Тем временем среди членов оксфордского парламента росли критические настроения. Жилье в переполненном людьми городе было никудышным и дорогим, а обычная повседневная жизнь – неудобной и утомительной. Многим из них не нравилась атмосфера насилия и безрассудное веселье, порождаемое войной. Они слишком серьезно воспринимали клятвы, оскорбления и пьянство, которые слышали и видели и против которых тщетно выступали главные королевские капелланы. Они верили досужей болтовне профессиональных солдат, весело предрекавших, что при должном управлении «эта война продлится еще лет двадцать». Как они прекрасно знали, современные им гражданские войны в Германии длились двадцать пять лет; французские гражданские войны прошлого века были еще длинней, войне Испании в Нидерландах пошел уже восьмой десяток. Члены оксфордского парламента содрогались от ужаса при мысли, что война в Англии тоже может стать затяжной. Но по меньшей мере одной печалью в Оксфорде стало меньше. Маршалл Смит, этот безжалостный страж пленных в Оксфордском замке, был снят по их просьбе. Тем не менее один из парламентариев, Эдвард Деринг, посчитал, что две недели в Оксфорде – это все, что он может вынести, и сбежал в Вестминстер, где, раскаявшийся и смущенный, рассказывал, что в штаб-квартире короля полно ирландцев и папистов.

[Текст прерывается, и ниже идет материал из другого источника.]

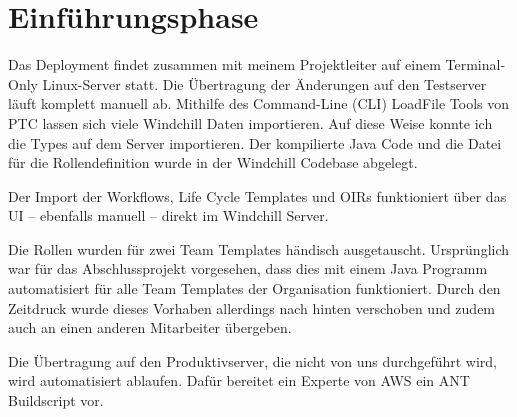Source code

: \section{Einführungsphase}
\label{sec:Einfuehrungsphase}

Das Deployment findet zusammen mit meinem Projektleiter auf einem Terminal-Only Linux-Server statt.
Die Übertragung der Änderungen auf den Testserver läuft komplett manuell ab.
Mithilfe des Command-Line (CLI) LoadFile Tools von PTC lassen sich viele Windchill Daten importieren.
Auf diese Weise konnte ich die Types auf dem Server importieren.
Der kompilierte Java Code und die Datei für die Rollendefinition wurde in der Windchill Codebase abgelegt.

Der Import der Workflows, Life Cycle Templates und OIRs funktioniert über das UI -- ebenfalls manuell -- direkt im Windchill Server.

Die Rollen wurden für zwei Team Templates händisch ausgetauscht.
Ursprünglich war für das Abschlussprojekt vorgesehen, dass dies mit einem Java Programm automatisiert für alle Team Templates der Organisation funktioniert.
Durch den Zeitdruck wurde dieses Vorhaben allerdings nach hinten verschoben und zudem auch an einen anderen Mitarbeiter übergeben.

Die Übertragung auf den Produktivserver, die nicht von uns durchgeführt wird, wird automatisiert ablaufen.
Dafür bereitet ein Experte von AWS ein ANT Buildscript vor.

Горькие чувства Эдварда Деринга разделил ирландец, приехавший в Оксфорд той же зимой. Мурроу О’Браен лорд Инчиквин был единственным влиятельным ирландским вождем, который с самого начала восстания твердо и активно поддерживал англичан. После смерти его свекра сэра Уильяма Сент-Леджера, лорда-президента Манстера, он взял под свое покровительство поселенцев и последние восемнадцать месяцев вел безжалостную и достаточно эффективную войну со своими соплеменниками. Почти с самого момента смерти Сент-Леджера было сделано представление на назначение Инчиквина лордом-президентом Манстера. Он был человеком молодым, амбициозным и горячим и надеялся на никак не меньшую награду.
Но в Оксфорде его ждал холодный прием. Он обнаружил, что быть протестантом, лояльным английской власти, еще не значит пользоваться благосклонностью короля. Любимцем двора был лорд Антрим, заявлявший, что прибыл из Килкенни с полномочиями от Ирландской Конфедерации. За всю преданность Инчиквина, за все опасности и лишения, которые он перенес, в награду он не получил ничего. Президентство в Манстере было обещано кому-то другому. Он уехал назад в Ирландию, и самое мягкое, что мог сказать о своем пребывании в Оксфорде, это что «чуть не лопнул от злости».